Wie ist der Koran entstanden?
Herr Bauer, ich möchte mit den Anfängen des Korans beginnen. Oft liest und hört man, der Koran sei etwa so entstanden: Da ist der Prophet Muhammad auf der arabischen Halbinsel, 7. Jahrhundert. Worte Gottes werden zu ihm herab gesandt. Er sagt sie auf, und seine Gefährten behalten sie, memorieren sie, können sie schließlich auswendig. Als der Prophet stirbt, sammelt man diese Worte, bindet sie schließlich zusammen in einem Buch. Als sich der Islam ausbreitet, verteilt man dieses Buch in den Zentren der islamischen Welt und kopiert es. Und so kommt es schließlich auf uns, so dass das, was am Anfang war, der ursprüngliche Koran, heute überall auf der Welt gelesen werden kann. Ist das so gewesen? Wie ist der Koran entstanden?
Bauer
Es gibt in der Forschung kaum ein so umstrittenes Thema wie die Frage nach den Anfängen des Korans. Viel Aufmerksamkeit haben gegenwärtig Ansätze bekommen, die sagen, dass es komplett anders war, dass etwa der Koran schon früher da war oder erst viel später entstanden ist.
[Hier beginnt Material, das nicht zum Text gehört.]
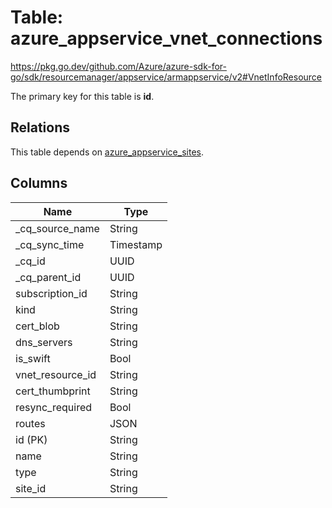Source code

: # Table: azure_appservice_vnet_connections

https://pkg.go.dev/github.com/Azure/azure-sdk-for-go/sdk/resourcemanager/appservice/armappservice/v2#VnetInfoResource

The primary key for this table is **id**.

## Relations
This table depends on [azure_appservice_sites](azure_appservice_sites.md).


## Columns
| Name          | Type          |
| ------------- | ------------- |
|_cq_source_name|String|
|_cq_sync_time|Timestamp|
|_cq_id|UUID|
|_cq_parent_id|UUID|
|subscription_id|String|
|kind|String|
|cert_blob|String|
|dns_servers|String|
|is_swift|Bool|
|vnet_resource_id|String|
|cert_thumbprint|String|
|resync_required|Bool|
|routes|JSON|
|id (PK)|String|
|name|String|
|type|String|
|site_id|String|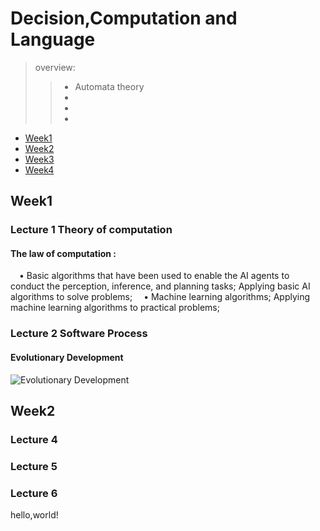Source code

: # Decision,Computation and Language  

> overview:  
>> - Automata theory  
>> - 
>> - 
>> - 


* [Week1](#1)
* [Week2](#2)
* [Week3](#3)
* [Week4](#4)



<h2 id="1">Week1</h2>

### Lecture 1  Theory of computation  
#### The law of computation :
&#8195;• Basic algorithms that have been used to enable the AI agents to conduct the perception, inference, and planning tasks; Applying basic AI algorithms to solve problems;
&#8195;• Machine learning algorithms; Applying machine learning algorithms to practical problems;

### Lecture 2  Software Process  
#### Evolutionary Development  
![Evolutionary Development](https://s1.ax1x.com/2020/10/15/0ohgF1.md.png)  



<h2 id="2">Week2</h2>  

### Lecture 4  

### Lecture 5  

### Lecture 6  
hello,world!  

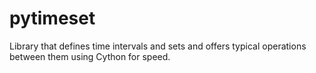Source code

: # pytimeset
Library that defines time intervals and sets and offers typical operations between them using Cython for speed.
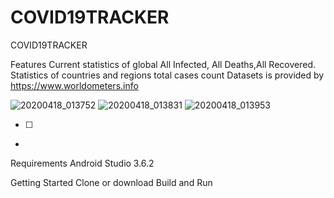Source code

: # COVID19TRACKER 
COVID19TRACKER

Features Current statistics of global All Infected, All Deaths,All Recovered. Statistics
of countries and regions total cases count Datasets is provided by https://www.worldometers.info
<span style="font-size:80px;">

![20200418_013752](https://user-images.githubusercontent.com/54172252/79610581-6e6b2280-8116-11ea-8828-47862e90bf30.jpg)
![20200418_013831](https://user-images.githubusercontent.com/54172252/79610586-70cd7c80-8116-11ea-8c10-e78bab659113.jpg)
![20200418_013953](https://user-images.githubusercontent.com/54172252/79610589-71fea980-8116-11ea-928e-f5a359548bf7.jpg)

- [ ] 

- 
</span>
Requirements Android Studio 3.6.2

Getting Started Clone or download Build and Run
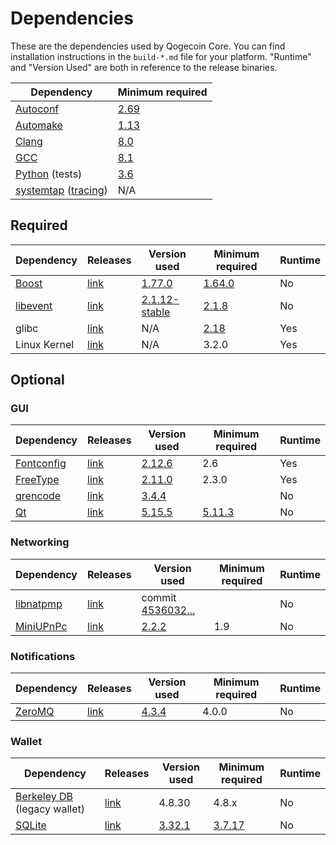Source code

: # Dependencies

These are the dependencies used by Qogecoin Core.
You can find installation instructions in the `build-*.md` file for your platform.
"Runtime" and "Version Used" are both in reference to the release binaries.

| Dependency | Minimum required |
| --- | --- |
| [Autoconf](https://www.gnu.org/software/autoconf/) | [2.69](https://github.com/qogecoin/qogecoin/pull/17769) |
| [Automake](https://www.gnu.org/software/automake/) | [1.13](https://github.com/qogecoin/qogecoin/pull/18290) |
| [Clang](https://clang.llvm.org) | [8.0](https://github.com/qogecoin/qogecoin/pull/24164) |
| [GCC](https://gcc.gnu.org) | [8.1](https://github.com/qogecoin/qogecoin/pull/23060) |
| [Python](https://www.python.org) (tests) | [3.6](https://github.com/qogecoin/qogecoin/pull/19504) |
| [systemtap](https://sourceware.org/systemtap/) ([tracing](tracing.md))| N/A |

## Required

| Dependency | Releases | Version used | Minimum required | Runtime |
| --- | --- | --- | --- | --- |
| [Boost](../depends/packages/boost.mk) | [link](https://www.boost.org/users/download/) | [1.77.0](https://github.com/qogecoin/qogecoin/pull/24383) | [1.64.0](https://github.com/qogecoin/qogecoin/pull/22320) | No |
| [libevent](../depends/packages/libevent.mk) | [link](https://github.com/libevent/libevent/releases) | [2.1.12-stable](https://github.com/qogecoin/qogecoin/pull/21991) | [2.1.8](https://github.com/qogecoin/qogecoin/pull/24681) | No |
| glibc | [link](https://www.gnu.org/software/libc/) | N/A | [2.18](https://github.com/qogecoin/qogecoin/pull/23511) | Yes |
| Linux Kernel | [link](https://www.kernel.org/) | N/A | 3.2.0 | Yes |

## Optional

### GUI
| Dependency | Releases | Version used | Minimum required | Runtime |
| --- | --- | --- | --- | --- |
| [Fontconfig](../depends/packages/fontconfig.mk) | [link](https://www.freedesktop.org/wiki/Software/fontconfig/) | [2.12.6](https://github.com/qogecoin/qogecoin/pull/23495) | 2.6 | Yes |
| [FreeType](../depends/packages/freetype.mk) | [link](https://freetype.org) | [2.11.0](https://github.com/qogecoin/qogecoin/commit/01544dd78ccc0b0474571da854e27adef97137fb) | 2.3.0 | Yes |
| [qrencode](../depends/packages/qrencode.mk) | [link](https://fukuchi.org/works/qrencode/) | [3.4.4](https://github.com/qogecoin/qogecoin/pull/6373) | | No |
| [Qt](../depends/packages/qt.mk) | [link](https://download.qt.io/official_releases/qt/) | [5.15.5](https://github.com/qogecoin/qogecoin/pull/25719) | [5.11.3](https://github.com/qogecoin/qogecoin/pull/24132) | No |

### Networking
| Dependency | Releases | Version used | Minimum required | Runtime |
| --- | --- | --- | --- | --- |
| [libnatpmp](../depends/packages/libnatpmp.mk) | [link](https://github.com/miniupnp/libnatpmp/) | commit [4536032...](https://github.com/qogecoin/qogecoin/pull/21209) | | No |
| [MiniUPnPc](../depends/packages/miniupnpc.mk) | [link](https://miniupnp.tuxfamily.org/) | [2.2.2](https://github.com/qogecoin/qogecoin/pull/20421) | 1.9 | No |

### Notifications
| Dependency | Releases | Version used | Minimum required | Runtime |
| --- | --- | --- | --- | --- |
| [ZeroMQ](../depends/packages/zeromq.mk) | [link](https://github.com/zeromq/libzmq/releases) | [4.3.4](https://github.com/qogecoin/qogecoin/pull/23956) | 4.0.0 | No |

### Wallet
| Dependency | Releases | Version used | Minimum required | Runtime |
| --- | --- | --- | --- | --- |
| [Berkeley DB](../depends/packages/bdb.mk) (legacy wallet) | [link](https://www.oracle.com/technetwork/database/database-technologies/berkeleydb/downloads/index.html) | 4.8.30 | 4.8.x | No |
| [SQLite](../depends/packages/sqlite.mk) | [link](https://sqlite.org) | [3.32.1](https://github.com/qogecoin/qogecoin/pull/19077) | [3.7.17](https://github.com/qogecoin/qogecoin/pull/19077) | No |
Diese Ansätze sind allerdings deutlich in der Defensive. Es zeigt sich, dass die einfachste Hypothese – also die Vermutung, die am wenigsten Erklärungsaufwand erfordert – dass die einfachste Vermutung die ist, dass die traditionellen Überlieferungen über das Zustandekommen des Korans mehr oder weniger stimmen. Dabei ist Folgendes interessant: Gerade die islamischen Erzählungen über die Entstehung des Korans sehen ziemlich viel Menschenwerk vor. Der Koran kommt nicht auf eine sehr wunderbare Art und Weise zustande, sondern es sind ganz normale Menschen, die diese Texte hören, die diese Texte auswendig lernen und sie sammeln und zusammenstellen.
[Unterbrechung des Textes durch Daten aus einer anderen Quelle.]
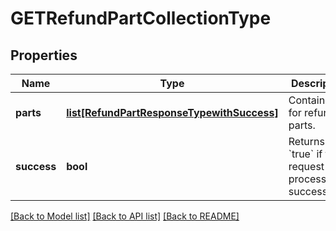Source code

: # GETRefundPartCollectionType

## Properties
Name | Type | Description | Notes
------------ | ------------- | ------------- | -------------
**parts** | [**list[RefundPartResponseTypewithSuccess]**](RefundPartResponseTypewithSuccess.md) | Container for refund parts.  | [optional] 
**success** | **bool** | Returns &#x60;true&#x60; if the request was processed successfully. | [optional] 

[[Back to Model list]](../README.md#documentation-for-models) [[Back to API list]](../README.md#documentation-for-api-endpoints) [[Back to README]](../README.md)


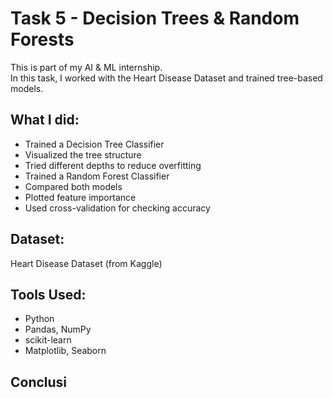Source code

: # Task 5 - Decision Trees & Random Forests

This is part of my AI & ML internship.  
In this task, I worked with the Heart Disease Dataset and trained tree-based models.

## What I did:
- Trained a Decision Tree Classifier
- Visualized the tree structure
- Tried different depths to reduce overfitting
- Trained a Random Forest Classifier
- Compared both models
- Plotted feature importance
- Used cross-validation for checking accuracy

## Dataset:
Heart Disease Dataset (from Kaggle)

## Tools Used:
- Python
- Pandas, NumPy
- scikit-learn
- Matplotlib, Seaborn

## Conclusi
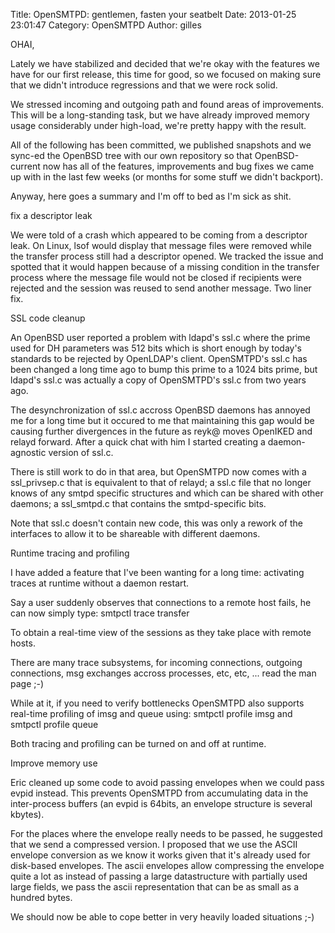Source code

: Title: OpenSMTPD: gentlemen, fasten your seatbelt
Date: 2013-01-25 23:01:47
Category: OpenSMTPD
Author: gilles

OHAI,

Lately we have stabilized and decided that we're okay with the features we have for our first release, this time for good, so we focused on making sure that we didn't introduce regressions and that we were rock solid.

We stressed incoming and outgoing path and found areas of improvements. This will be a long-standing task, but we have already improved memory usage considerably under high-load, we're pretty happy with the result.

All of the following has been committed, we published snapshots and we sync-ed the OpenBSD tree with our own repository so that OpenBSD-current now has all of the features, improvements and bug fixes we came up with in the last few weeks (or months for some stuff we didn't backport).

Anyway, here goes a summary and I'm off to bed as I'm sick as shit.

fix a descriptor leak

We were told of a crash which appeared to be coming from a descriptor leak. On Linux, lsof would display that message files were removed while the transfer process still had a descriptor opened. We tracked the issue and spotted that it would happen because of a missing condition in the transfer process where the message file would not be closed if recipients were rejected and the session was reused to send another message. Two liner fix.

SSL code cleanup

An OpenBSD user reported a problem with ldapd's ssl.c where the prime used for DH parameters was 512 bits which is short enough by today's standards to be rejected by OpenLDAP's client. OpenSMTPD's ssl.c has been changed a long time ago to bump this prime to a 1024 bits prime, but ldapd's ssl.c was actually a copy of OpenSMTPD's ssl.c from two years ago.

The desynchronization of ssl.c accross OpenBSD daemons has annoyed me for a long time but it occured to me that maintaining this gap would be causing further divergences in the future as reyk@ moves OpenIKED and relayd forward. After a quick chat with him I started creating a daemon-agnostic version of ssl.c.

There is still work to do in that area, but OpenSMTPD now comes with a ssl_privsep.c that is equivalent to that of relayd; a ssl.c file that no longer knows of any smtpd specific structures and which can be shared with other daemons; a ssl_smtpd.c that contains the smtpd-specific bits.

Note that ssl.c doesn't contain new code, this was only a rework of the interfaces to allow it to be shareable with different daemons.

Runtime tracing and profiling

I have added a feature that I've been wanting for a long time: activating traces at runtime without a daemon restart.

Say a user suddenly observes that connections to a remote host fails, he can now simply type: smtpctl trace transfer

To obtain a real-time view of the sessions as they take place with remote hosts.

There are many trace subsystems, for incoming connections, outgoing connections, msg exchanges accross processes, etc, etc, ... read the man page ;-)

While at it, if you need to verify bottlenecks OpenSMTPD also supports real-time profiling of imsg and queue using: smtpctl profile imsg and smtpctl profile queue

Both tracing and profiling can be turned on and off at runtime.

Improve memory use

Eric cleaned up some code to avoid passing envelopes when we could pass evpid instead. This prevents OpenSMTPD from accumulating data in the inter-process buffers (an evpid is 64bits, an envelope structure is several kbytes).

For the places where the envelope really needs to be passed, he suggested that we send a compressed version. I proposed that we use the ASCII envelope conversion as we know it works given that it's already used for disk-based envelopes. The ascii envelopes allow compressing the envelope quite a lot as instead of passing a large datastructure with partially used large fields, we pass the ascii representation that can be as small as a hundred bytes.

We should now be able to cope better in very heavily loaded situations ;-)
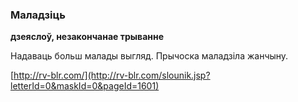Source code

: ### Маладзіць
**дзеяслоў, незакончанае трыванне**

Надаваць больш малады выгляд. Прычоска маладзіла жанчыну.

<a rel="author">[http://rv-blr.com/](http://rv-blr.com/slounik.jsp?letterId=0&maskId=0&pageId=1601)</a>
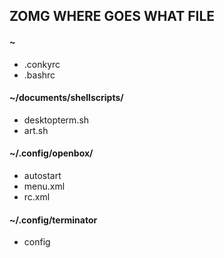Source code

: ## ZOMG WHERE GOES WHAT FILE

#### ~

 * .conkyrc
 * .bashrc
 
 
#### ~/documents/shellscripts/

 * desktopterm.sh
 * art.sh
 
 
#### ~/.config/openbox/

 * autostart
 * menu.xml
 * rc.xml
 
 
#### ~/.config/terminator

 * config
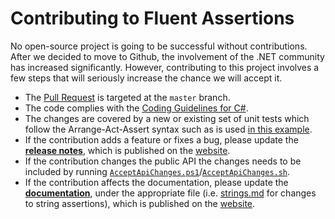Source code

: # Contributing to Fluent Assertions

No open-source project is going to be successful without contributions. After we decided to move to Github, the involvement of the .NET community has increased significantly. However, contributing to this project involves a few steps that will seriously increase the chance we will accept it.

* The [Pull Request](https://help.github.com/articles/using-pull-requests) is targeted at the `master` branch.
* The code complies with the [Coding Guidelines for C#](https://csharpcodingguidelines.com/).
* The changes are covered by a new or existing set of unit tests which follow the Arrange-Act-Assert syntax such as is used [in this example](https://github.com/fluentassertions/fluentassertions/blob/daaf35b9b59b622c96d0c034e8972a020b2bee55/Tests/FluentAssertions.Shared.Specs/BasicEquivalencySpecs.cs#L33).
* If the contribution adds a feature or fixes a bug, please update the [**release notes**](https://github.com/fluentassertions/fluentassertions/blob/develop/docs/_pages/releases.md), which is published on the [website](https://fluentassertions.com/releases).
* If the contribution changes the public API the changes needs to be included by running [`AcceptApiChanges.ps1`](https://github.com/fluentassertions/fluentassertions/tree/develop/AcceptApiChanges.ps1)/[`AcceptApiChanges.sh`](https://github.com/fluentassertions/fluentassertions/tree/develop/AcceptApiChanges.sh).
* If the contribution affects the documentation, please update the [**documentation**](https://github.com/fluentassertions/fluentassertions/tree/develop/docs/_pages), under the appropriate file (i.e. [strings.md](https://github.com/fluentassertions/fluentassertions/blob/develop/docs/_pages/strings.md) for changes to string assertions), which is published on the [website](https://fluentassertions.com/introduction).
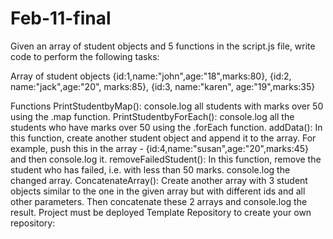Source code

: # Feb-11-final
Given an array of student objects and 5 functions in the script.js file, write code to perform the following tasks:

Array of student objects
{id:1,name:"john",age:"18",marks:80}, {id:2, name:"jack",age:"20", marks:85}, {id:3, name:"karen", age:"19",marks:35}

Functions
PrintStudentbyMap(): console.log all students with marks over 50 using the .map function. 
PrintStudentbyForEach(): console.log all the students who have marks over 50 using the .forEach function.
addData(): In this function, create another student object and append it to the array. For example, push this in the array - {id:4,name:"susan",age:"20",marks:45} and then console.log it. 
removeFailedStudent(): In this function, remove the student who has failed, i.e. with less than 50 marks. console.log the changed array. 
ConcatenateArray(): Create another array with 3 student objects similar to the one in the given array but with different ids and all other parameters. Then concatenate these 2 arrays and console.log the result.
Project must be deployed 
Template Repository to create your own repository:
Die Fragen, die die traditionellen Überlieferungen übrig lassen, sind Fragen wie: Zu welchen Zeitpunkt war der Korantext mehr oder weniger so fertig, wie er heute da ist? Da glaube ich, dass das sogar ziemlich früh der Fall war. Viele sagen, dass der Koran schon beim Tod des Propheten im Wesentlichen in der Form da war, die wir haben. Dafür spricht einiges, vor allem die Tatsache, dass der Korantext – und das ist etwas, das vielen Muslimen gewisse Probleme bereitet –, dass der Korantext Varianten hat. Und zwar Varianten, die sogar von der klassischen islamischen Koranwissenschaft anerkannt werden.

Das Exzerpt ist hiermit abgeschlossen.